Now that we’ve defined some terms that can be used to discuss distributed applications, we can start to look at what goes into developing these applications. In this section we’ll discuss some of the issues that you face when developing distributed systems, and what kinds of tools and capabilities you’ll need in order to address these issues. The next section will describe how Java provides these tools and capabilities.
If you think of the computer hosts and network connections available for a distributed application to use as a “virtual machine,” then one of the primary tasks you have is to engineer an optimal mapping of processes, objects, threads and agents to the various parts of this virtual machine. In some cases, a straightforward client/server partitioning based on data requirements can be used. Computational tasks can be distributed based on the data needs of the application: maximize local data needed for processing, and minimize data transfers over the network. In other, more compute-intensive applications, you can partition the system based upon the functional requirements of the system, with data mapped to the most logical compute host. This method of partitioning is especially useful when the overhead associated with data transfers is negligible compared to the computing time spent at the various hosts.
In the best of all possible worlds, you could develop modules based upon either data- or functionally driven partitioning. You could then distribute these modules as needed throughout a virtual machine comprised of computers and communication links, and easily connect the modules to establish the data flow required by the application.
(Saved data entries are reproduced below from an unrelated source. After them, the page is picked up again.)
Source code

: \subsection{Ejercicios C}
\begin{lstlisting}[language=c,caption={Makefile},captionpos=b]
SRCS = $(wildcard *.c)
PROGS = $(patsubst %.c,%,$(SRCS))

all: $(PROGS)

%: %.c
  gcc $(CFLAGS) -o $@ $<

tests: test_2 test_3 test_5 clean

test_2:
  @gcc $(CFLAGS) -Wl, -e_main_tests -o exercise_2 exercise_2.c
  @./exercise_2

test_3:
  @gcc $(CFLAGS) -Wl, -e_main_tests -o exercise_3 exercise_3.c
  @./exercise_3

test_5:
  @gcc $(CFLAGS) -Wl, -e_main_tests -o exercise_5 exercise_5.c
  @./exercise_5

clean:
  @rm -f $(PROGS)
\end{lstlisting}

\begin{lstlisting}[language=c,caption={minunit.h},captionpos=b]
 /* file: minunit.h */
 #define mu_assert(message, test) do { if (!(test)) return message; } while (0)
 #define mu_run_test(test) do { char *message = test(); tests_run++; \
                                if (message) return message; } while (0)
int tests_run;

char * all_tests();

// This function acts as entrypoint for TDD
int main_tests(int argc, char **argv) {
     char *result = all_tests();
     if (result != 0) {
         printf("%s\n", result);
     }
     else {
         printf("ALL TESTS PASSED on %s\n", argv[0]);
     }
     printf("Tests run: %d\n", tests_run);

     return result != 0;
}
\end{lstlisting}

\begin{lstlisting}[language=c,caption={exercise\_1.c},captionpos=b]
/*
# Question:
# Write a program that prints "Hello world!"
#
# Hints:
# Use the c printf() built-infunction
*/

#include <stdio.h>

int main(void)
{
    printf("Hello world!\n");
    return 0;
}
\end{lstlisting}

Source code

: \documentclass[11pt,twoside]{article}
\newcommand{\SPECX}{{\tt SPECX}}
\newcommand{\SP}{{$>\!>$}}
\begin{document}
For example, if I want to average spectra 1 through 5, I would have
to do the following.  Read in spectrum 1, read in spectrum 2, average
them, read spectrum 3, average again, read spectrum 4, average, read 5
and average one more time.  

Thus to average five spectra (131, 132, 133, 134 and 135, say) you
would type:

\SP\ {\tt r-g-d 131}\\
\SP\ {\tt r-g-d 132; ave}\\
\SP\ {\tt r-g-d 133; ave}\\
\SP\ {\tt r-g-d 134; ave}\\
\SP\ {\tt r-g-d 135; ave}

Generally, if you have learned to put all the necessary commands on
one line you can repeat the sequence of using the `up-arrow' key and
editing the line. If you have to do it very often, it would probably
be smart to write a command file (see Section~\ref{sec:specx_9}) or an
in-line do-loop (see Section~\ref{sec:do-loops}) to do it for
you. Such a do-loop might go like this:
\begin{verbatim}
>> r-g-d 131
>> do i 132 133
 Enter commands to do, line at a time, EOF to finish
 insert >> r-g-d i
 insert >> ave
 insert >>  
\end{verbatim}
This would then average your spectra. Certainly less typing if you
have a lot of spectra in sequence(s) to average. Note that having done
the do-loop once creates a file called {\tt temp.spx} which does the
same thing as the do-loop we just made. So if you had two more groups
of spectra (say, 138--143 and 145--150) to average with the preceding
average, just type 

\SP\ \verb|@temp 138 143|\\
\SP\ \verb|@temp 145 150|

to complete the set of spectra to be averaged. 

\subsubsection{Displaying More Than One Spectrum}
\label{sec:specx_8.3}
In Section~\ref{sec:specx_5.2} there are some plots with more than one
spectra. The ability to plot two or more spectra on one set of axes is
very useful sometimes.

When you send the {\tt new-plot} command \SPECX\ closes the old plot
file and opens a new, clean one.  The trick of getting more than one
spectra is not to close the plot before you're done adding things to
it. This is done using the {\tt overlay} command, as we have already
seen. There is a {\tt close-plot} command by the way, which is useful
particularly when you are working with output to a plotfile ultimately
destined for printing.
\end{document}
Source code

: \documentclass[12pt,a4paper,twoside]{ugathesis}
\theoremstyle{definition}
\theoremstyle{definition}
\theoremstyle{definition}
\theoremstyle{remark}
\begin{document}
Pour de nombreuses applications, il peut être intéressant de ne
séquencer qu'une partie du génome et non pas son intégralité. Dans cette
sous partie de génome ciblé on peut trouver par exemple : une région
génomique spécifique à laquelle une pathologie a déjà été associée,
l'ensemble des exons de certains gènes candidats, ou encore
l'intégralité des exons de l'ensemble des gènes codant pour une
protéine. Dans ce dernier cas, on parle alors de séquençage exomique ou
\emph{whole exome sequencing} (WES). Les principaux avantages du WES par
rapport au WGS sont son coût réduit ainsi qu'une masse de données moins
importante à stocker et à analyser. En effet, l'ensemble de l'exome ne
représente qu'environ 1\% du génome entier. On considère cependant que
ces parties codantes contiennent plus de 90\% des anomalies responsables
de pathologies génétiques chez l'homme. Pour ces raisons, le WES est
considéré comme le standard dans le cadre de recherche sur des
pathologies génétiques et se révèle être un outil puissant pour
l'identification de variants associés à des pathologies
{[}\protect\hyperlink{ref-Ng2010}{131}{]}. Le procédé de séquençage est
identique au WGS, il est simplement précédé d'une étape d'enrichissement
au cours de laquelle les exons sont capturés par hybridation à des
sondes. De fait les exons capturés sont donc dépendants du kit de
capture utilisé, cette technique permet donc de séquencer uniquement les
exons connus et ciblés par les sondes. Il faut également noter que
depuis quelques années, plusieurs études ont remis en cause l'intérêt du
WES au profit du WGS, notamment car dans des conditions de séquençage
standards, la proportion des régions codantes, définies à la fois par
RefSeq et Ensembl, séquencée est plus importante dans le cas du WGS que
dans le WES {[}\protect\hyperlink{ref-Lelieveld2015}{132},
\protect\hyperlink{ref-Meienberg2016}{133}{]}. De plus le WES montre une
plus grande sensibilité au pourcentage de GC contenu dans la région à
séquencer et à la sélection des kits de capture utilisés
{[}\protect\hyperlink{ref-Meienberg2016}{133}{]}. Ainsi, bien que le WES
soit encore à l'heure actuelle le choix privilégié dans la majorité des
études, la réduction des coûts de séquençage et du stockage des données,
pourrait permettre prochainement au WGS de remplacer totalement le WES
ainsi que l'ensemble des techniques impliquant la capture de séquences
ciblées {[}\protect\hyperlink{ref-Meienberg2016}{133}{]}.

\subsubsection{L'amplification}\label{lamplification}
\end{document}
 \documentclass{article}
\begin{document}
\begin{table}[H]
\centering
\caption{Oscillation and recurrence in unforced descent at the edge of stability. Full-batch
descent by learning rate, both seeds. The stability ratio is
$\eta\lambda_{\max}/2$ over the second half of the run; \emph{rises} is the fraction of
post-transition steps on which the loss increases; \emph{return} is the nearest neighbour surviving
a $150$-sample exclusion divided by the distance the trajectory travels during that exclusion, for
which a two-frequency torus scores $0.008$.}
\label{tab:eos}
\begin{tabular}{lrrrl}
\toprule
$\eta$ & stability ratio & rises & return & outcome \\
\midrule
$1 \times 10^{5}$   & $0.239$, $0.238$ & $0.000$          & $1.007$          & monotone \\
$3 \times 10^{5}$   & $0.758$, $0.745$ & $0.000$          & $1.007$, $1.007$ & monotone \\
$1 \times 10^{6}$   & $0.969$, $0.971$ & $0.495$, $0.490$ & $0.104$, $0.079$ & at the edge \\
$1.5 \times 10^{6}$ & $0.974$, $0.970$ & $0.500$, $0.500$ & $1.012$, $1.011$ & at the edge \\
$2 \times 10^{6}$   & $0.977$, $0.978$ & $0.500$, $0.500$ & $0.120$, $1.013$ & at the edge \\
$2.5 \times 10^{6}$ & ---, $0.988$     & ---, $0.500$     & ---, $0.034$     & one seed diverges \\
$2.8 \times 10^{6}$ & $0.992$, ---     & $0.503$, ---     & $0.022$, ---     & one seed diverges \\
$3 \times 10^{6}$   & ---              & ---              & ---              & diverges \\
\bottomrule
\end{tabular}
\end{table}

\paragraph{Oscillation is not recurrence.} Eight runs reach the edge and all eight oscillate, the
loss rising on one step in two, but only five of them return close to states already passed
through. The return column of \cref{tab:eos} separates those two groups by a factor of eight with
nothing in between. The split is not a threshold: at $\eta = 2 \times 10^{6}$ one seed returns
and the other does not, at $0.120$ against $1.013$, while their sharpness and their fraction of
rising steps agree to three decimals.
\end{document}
These module interconnections should be as flexible and transparent as possible, since they may need to be adjusted at any point during development or deployment of the distributed system.
The type and format of the information that’s sent between agents in a distributed system is subject to many varied and changing requirements. Some of them are a result of the data/function partitioning issues discussed in the previous section. The allocation of tasks and data to agents in the distributed system has a direct influence on what type of data will need to be communicated between agents, how much data will be transferred, and how complicated the communication protocol between agents needs to be. If most of our data is sitting on the host where it’s needed, then communications will be mostly short, simple messages to report status, instruct other agents to start processing, etc. If central data servers are providing lots of data to remote agents, then the communication protocol will be more complex and connections between nodes in the system will stay open longer. You need to be able to implement various styles of communication, and adapt them to evolving requirements.
The communication protocols a given agent will need to understand might also be dictated by legacy systems that need to be incorporated into the system. These legacy systems might control data or functionality that’s critical to enabling a given system, but are not easily transferable to a new system. Support for these protocols should be available, or easily attainable, in your distributed application development environment. In the worst case, when support for a required protocol is unavailable due to its obscurity or the expense associated with the available support, you should have the option to develop the required protocol support yourself, and have a reasonable way of incorporating the extended communications abilities into the existing infrastructure.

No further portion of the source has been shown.